Squinting in the bright Texas sun while holding a claymore, Chad talks lovingly about his uncle, who died in 2024, with parts of the castle still unfinished. He uses the word “stubborn” three times in ten minutes.

“The castle was built entirely by hand and mostly by my uncle himself,” Chad told a large group gathered on Saturday, their busiest day. “He didn’t really know how to pour a foundation, so he did it wrong. Then, he had to break up a lot of it and re-pour it so it wouldn’t become a sandcastle.”
One side of the castle is opulent and well-furnished with beds, sitting rooms, and an enormous kitchen where a daily meal is prepared for all visitors as part of their $15 ticket price. It’s just sandwiches, chips, tea or water, and baked goods from Newman’s, but it reminds visitors that this started life as a home. There are four bedrooms, including a master, and the walls are decorated with pastoral paintings and press clippings about the castle.
The other half is definitely more castle-y. A great hall seats at least forty people. There’s the obligatory cheesy torture chamber with fake skeletons up a narrow stair. Most impressively, Newman built a five-story belltower that visitors can climb, though the stairs have all the grace of a DIY Texas man’s disregard for safety. Watching a heavily pregnant person walk down them ahead of me was a little nerve-wracking.

On a Saturday, the crowd is diverse. At least two little girls showed up in pretty princess dresses for the occasion, posing for pictures with the structure. Since Bellville is roughly an hour from Houston and two hours from Austin and San Antonio, it draws visitors from a good chunk of the state. Several senior citizens arrived on a chartered bus, marveling at the anachronistic building sitting on a private lake and moat.
Newman lived his entire life in Bellville minus a two-year stint backpacking through Italy and Spain. That’s where he fell in love with castles, though the idea lay dormant until 1997. He worked for a while as part of the Bellville Potato Chip Factory, but quickly decided he did not have the temperament to be someone else’s employee. Walking around town, he noticed there wasn’t a bakery, so he drove into Houston every day after his work shift to watch a friend bake for nine months before opening his own.

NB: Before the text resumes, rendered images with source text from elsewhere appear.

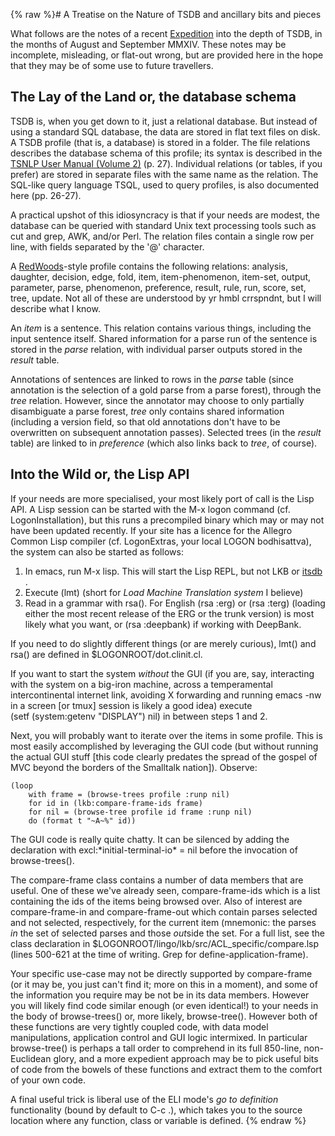 {% raw %}# A Treatise on the Nature of TSDB and ancillary bits and pieces

What follows are the notes of a recent [Expedition](/ArneSkj%C3%A6rholt)
into the depth of TSDB, in the months of August and September MMXIV.
These notes may be incomplete, misleading, or flat-out wrong, but are
provided here in the hope that they may be of some use to future
travellers.

## The Lay of the Land or, the database schema

TSDB is, when you get down to it, just a relational database. But
instead of using a standard SQL database, the data are stored in flat
text files on disk. A TSDB profile (that is, a database) is stored in a
folder. The file relations describes the database schema of this
profile; its syntax is described in the [TSNLP User Manual (Volume
2)](http://www.delph-in.net/tsnlp/ftp/manual/volume2.ps.gz) (p. 27).
Individual relations (or tables, if you prefer) are stored in separate
files with the same name as the relation. The SQL-like query language
TSQL, used to query profiles, is also documented here (pp. 26-27).

A practical upshot of this idiosyncracy is that if your needs are
modest, the database can be queried with standard Unix text processing
tools such as cut and grep, AWK, and/or Perl. The relation files contain
a single row per line, with fields separated by the '@' character.

A [RedWoods](/RedWoods)-style profile contains the following relations:
analysis, daughter, decision, edge, fold, item, item-phenomenon,
item-set, output, parameter, parse, phenomenon, preference, result,
rule, run, score, set, tree, update. Not all of these are understood by
yr hmbl crrspndnt, but I will describe what I know.

An *item* is a sentence. This relation contains various things,
including the input sentence itself. Shared information for a parse run
of the sentence is stored in the *parse* relation, with individual
parser outputs stored in the *result* table.

Annotations of sentences are linked to rows in the *parse* table (since
annotation is the selection of a gold parse from a parse forest),
through the *tree* relation. However, since the annotator may choose to
only partially disambiguate a parse forest, *tree* only contains shared
information (including a version field, so that old annotations don't
have to be overwritten on subsequent annotation passes). Selected trees
(in the *result* table) are linked to in *preference* (which also links
back to *tree*, of course).

## Into the Wild or, the Lisp API

If your needs are more specialised, your most likely port of call is the
Lisp API. A Lisp session can be started with the M-x logon command (cf.
LogonInstallation), but this runs a precompiled
binary which may or may not have been updated recently. If your site has
a licence for the Allegro Common Lisp compiler (cf.
LogonExtras, your local LOGON bodhisattva), the system
can also be started as follows:

1. In emacs, run M-x lisp. This will start the Lisp REPL, but not LKB
or [itsdb](/itsdb) .
2. Execute (lmt) (short for *Load Machine Translation system* I
believe)
3. Read in a grammar with rsa(). For English (rsa :erg) or (rsa :terg)
(loading either the most recent release of the ERG or the trunk
version) is most likely what you want, or (rsa :deepbank) if working
with DeepBank.

If you need to do slightly different things (or are merely curious),
lmt() and rsa() are defined in $LOGONROOT/dot.clinit.cl.

If you want to start the system *without* the GUI (if you are, say,
interacting with the system on a big-iron machine, across a
temperamental intercontinental internet link, avoiding X forwarding and
running emacs -nw in a screen \[or tmux\] session is likely a good idea)
execute (setf (system:getenv "DISPLAY") nil) in between steps 1 and 2.

Next, you will probably want to iterate over the items in some profile.
This is most easily accomplished by leveraging the GUI code (but without
running the actual GUI stuff \[this code clearly predates the spread of
the gospel of MVC beyond the borders of the Smalltalk nation\]).
Observe:

    (loop
        with frame = (browse-trees profile :runp nil)
        for id in (lkb:compare-frame-ids frame)
        for nil = (browse-tree profile id frame :runp nil)
        do (format t "~A~%" id))

The GUI code is really quite chatty. It can be silenced by adding the
declaration with excl:\*initial-terminal-io\* = nil before the
invocation of browse-trees().

The compare-frame class contains a number of data members that are
useful. One of these we've already seen, compare-frame-ids which is a
list containing the ids of the items being browsed over. Also of
interest are compare-frame-in and compare-frame-out which contain parses
selected and not selected, respectively, for the current item (mnemonic:
the parses *in* the set of selected parses and those *out*side the set.
For a full list, see the class declaration in
$LOGONROOT/lingo/lkb/src/ACL\_specific/compare.lsp (lines 500-621 at the
time of writing. Grep for define-application-frame).

Your specific use-case may not be directly supported by compare-frame
(or it may be, you just can't find it; more on this in a moment), and
some of the information you require may be not be in its data members.
However you will likely find code similar enough (or even identical!) to
your needs in the body of browse-trees() or, more likely, browse-tree().
However both of these functions are very tightly coupled code, with data
model manipulations, application control and GUI logic intermixed. In
particular browse-tree() is perhaps a tall order to comprehend in its
full 850-line, non-Euclidean glory, and a more expedient approach may be
to pick useful bits of code from the bowels of these functions and
extract them to the comfort of your own code.

A final useful trick is liberal use of the ELI mode's *go to definition*
functionality (bound by default to C-c .), which takes you to the source
location where any function, class or variable is defined.
<update date omitted for speed>{% endraw %}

That mindset comes through in every inch of Newman’s Castle. He didn’t know how to build a drawbridge, but he did it anyway, using what amounts to a giant hamster wheel, it takes two people to operate. It still works, too, though Chad says the entire process is so dangerous they’ve decided not to use it anymore.

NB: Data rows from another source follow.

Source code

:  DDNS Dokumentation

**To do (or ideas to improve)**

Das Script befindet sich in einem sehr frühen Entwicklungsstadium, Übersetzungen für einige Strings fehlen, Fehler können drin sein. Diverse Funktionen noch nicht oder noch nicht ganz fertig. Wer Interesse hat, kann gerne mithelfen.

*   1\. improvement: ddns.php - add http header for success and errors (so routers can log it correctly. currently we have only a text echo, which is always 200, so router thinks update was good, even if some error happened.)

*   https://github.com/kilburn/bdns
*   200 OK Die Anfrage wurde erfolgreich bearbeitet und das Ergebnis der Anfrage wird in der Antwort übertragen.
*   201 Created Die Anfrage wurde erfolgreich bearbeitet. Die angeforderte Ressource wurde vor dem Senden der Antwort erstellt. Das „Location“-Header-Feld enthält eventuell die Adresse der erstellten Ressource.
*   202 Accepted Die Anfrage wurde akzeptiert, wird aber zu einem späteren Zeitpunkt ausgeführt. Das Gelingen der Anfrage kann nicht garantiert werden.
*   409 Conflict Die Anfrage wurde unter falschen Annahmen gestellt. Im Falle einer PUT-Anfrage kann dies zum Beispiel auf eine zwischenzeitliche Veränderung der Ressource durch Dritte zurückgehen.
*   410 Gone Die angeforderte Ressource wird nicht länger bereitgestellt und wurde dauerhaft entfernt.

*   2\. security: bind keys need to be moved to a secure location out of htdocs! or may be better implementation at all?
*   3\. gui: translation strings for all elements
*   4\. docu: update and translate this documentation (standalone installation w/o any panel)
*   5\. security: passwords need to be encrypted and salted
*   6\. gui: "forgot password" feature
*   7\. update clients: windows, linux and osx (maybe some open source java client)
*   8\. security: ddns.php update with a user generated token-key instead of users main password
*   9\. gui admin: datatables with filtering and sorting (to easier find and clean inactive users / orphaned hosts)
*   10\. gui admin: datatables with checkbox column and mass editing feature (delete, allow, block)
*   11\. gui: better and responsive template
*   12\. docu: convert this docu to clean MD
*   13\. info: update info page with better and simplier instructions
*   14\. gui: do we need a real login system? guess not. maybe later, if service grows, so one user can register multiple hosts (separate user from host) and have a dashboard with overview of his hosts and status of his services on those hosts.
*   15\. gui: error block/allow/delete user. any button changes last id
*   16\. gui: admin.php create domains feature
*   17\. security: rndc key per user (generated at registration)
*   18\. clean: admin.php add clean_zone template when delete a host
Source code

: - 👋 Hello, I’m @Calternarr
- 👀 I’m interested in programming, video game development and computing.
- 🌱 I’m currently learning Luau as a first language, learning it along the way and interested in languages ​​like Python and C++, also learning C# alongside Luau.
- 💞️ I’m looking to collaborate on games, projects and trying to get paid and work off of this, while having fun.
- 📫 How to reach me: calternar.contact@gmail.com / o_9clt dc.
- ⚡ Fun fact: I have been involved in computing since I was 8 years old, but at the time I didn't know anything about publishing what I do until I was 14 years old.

Even before the castle was finished as a home for Newman, people were dying to see it. By 2004, he would charge people for tours, though Chad remembers Newman also would put down boards with nails in them down in the driveway to deter unwanted visitors who tried to sneak in the back way. Chad was a little kid when he would have to get out of his mom’s car and move the traps to proceed to his uncle’s house.

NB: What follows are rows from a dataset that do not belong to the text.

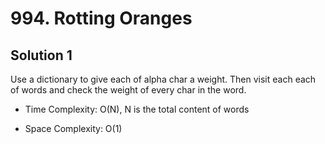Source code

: # 994. Rotting Oranges

## Solution 1

Use a dictionary to give each of alpha char a weight. Then visit each each of words and check the weight of every char in the word.

* Time Complexity: O(N), N is the total content of words

* Space Complexity: O(1)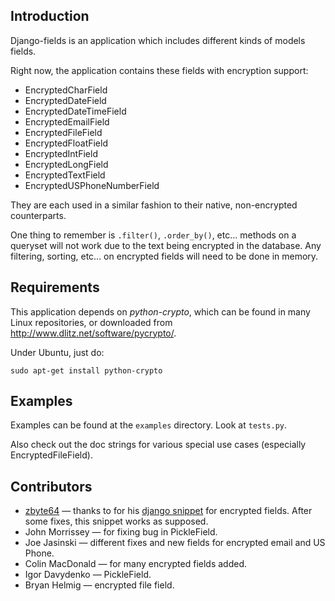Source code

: Introduction
------------

Django-fields is an application which includes different kinds of models fields.

Right now, the application contains these fields with encryption support:

* EncryptedCharField
* EncryptedDateField
* EncryptedDateTimeField
* EncryptedEmailField
* EncryptedFileField
* EncryptedFloatField
* EncryptedIntField
* EncryptedLongField
* EncryptedTextField
* EncryptedUSPhoneNumberField

They are each used in a similar fashion to their native, non-encrypted counterparts.

One thing to remember is `.filter()`, `.order_by()`, etc... methods on a queryset will
not work due to the text being encrypted in the database. Any filtering, sorting, etc...
on encrypted fields will need to be done in memory.

Requirements
-----------

This application depends on *python-crypto*, which can be found in many Linux
repositories, or downloaded from http://www.dlitz.net/software/pycrypto/.

Under Ubuntu, just do:

    sudo apt-get install python-crypto

Examples
--------

Examples can be found at the `examples` directory. Look at `tests.py`.

Also check out the doc strings for various special use cases (especially EncryptedFileField).

Contributors
------------

* [zbyte64](http://www.djangosnippets.org/users/zbyte64/) — thanks to for 
  his [django snippet](http://www.djangosnippets.org/snippets/1095/) for encrypted
  fields. After some fixes, this snippet works as supposed.
* John Morrissey — for fixing bug in PickleField.
* Joe Jasinski — different fixes and new fields for encrypted email and US Phone.
* Colin MacDonald — for many encrypted fields added.
* Igor Davydenko — PickleField.
* Bryan Helmig — encrypted file field.
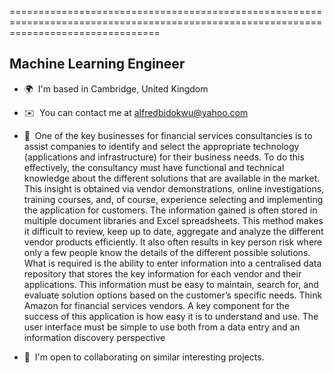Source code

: 
======================================================================================================================================

Machine Learning Engineer
-------------------------

*   🌍  I'm based in Cambridge, United Kingdom
*   ✉️  You can contact me at [alfredbidokwu@yahoo.com](mailto:alfredbidokwu@yahoo.com)
*   🧠  One of the key businesses for financial services consultancies is to assist companies to identify and
        select the appropriate technology (applications and infrastructure) for their business needs. To do this
        effectively, the consultancy must have functional and technical knowledge about the different solutions
        that are available in the market. This insight is obtained via vendor demonstrations, online
        investigations, training courses, and, of course, experience selecting and implementing the application
        for customers. The information gained is often stored in multiple document libraries and Excel
        spreadsheets. This method makes it difficult to review, keep up to date, aggregate and analyze the
        different vendor products efficiently. It also often results in key person risk where only a few people
        know the details of the different possible solutions.
        What is required is the ability to enter information into a centralised data repository that stores the key
        information for each vendor and their applications. This information must be easy to maintain, search
        for, and evaluate solution options based on the customer’s specific needs. Think Amazon for financial
        services vendors.
        A key component for the success of this application is how easy it is to understand and use. The user
        interface must be simple to use both from a data entry and an information discovery perspective
    
*   🤝  I'm open to collaborating on similar interesting projects.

“He was a very interesting guy,” said Chad.

With Newman gone, the Weltys continue to re-organize the castle as a tour destination. It’s been used for filming in at least one movie, a short called The Jester that Second Baptist screens at their vacation Bible school. Houston YouTuber Nathan “Unspeakable” Graham spent the night in Newman’s Castle for his 18 million followers. Tours are kept on a strict schedule that ends at 1 p.m. because the castle is almost always hosting special events the rest of the day.
“I have maybe 80 percent of [my uncle’s] drive,” said Chad. “Were excited for the changes we’ve already made over the year, organizationally and logistically. Now we’re talking to the county to see what we can and can’t do.”
Newman’s Castle is open daily for tours. Reservations are required, no exceptions.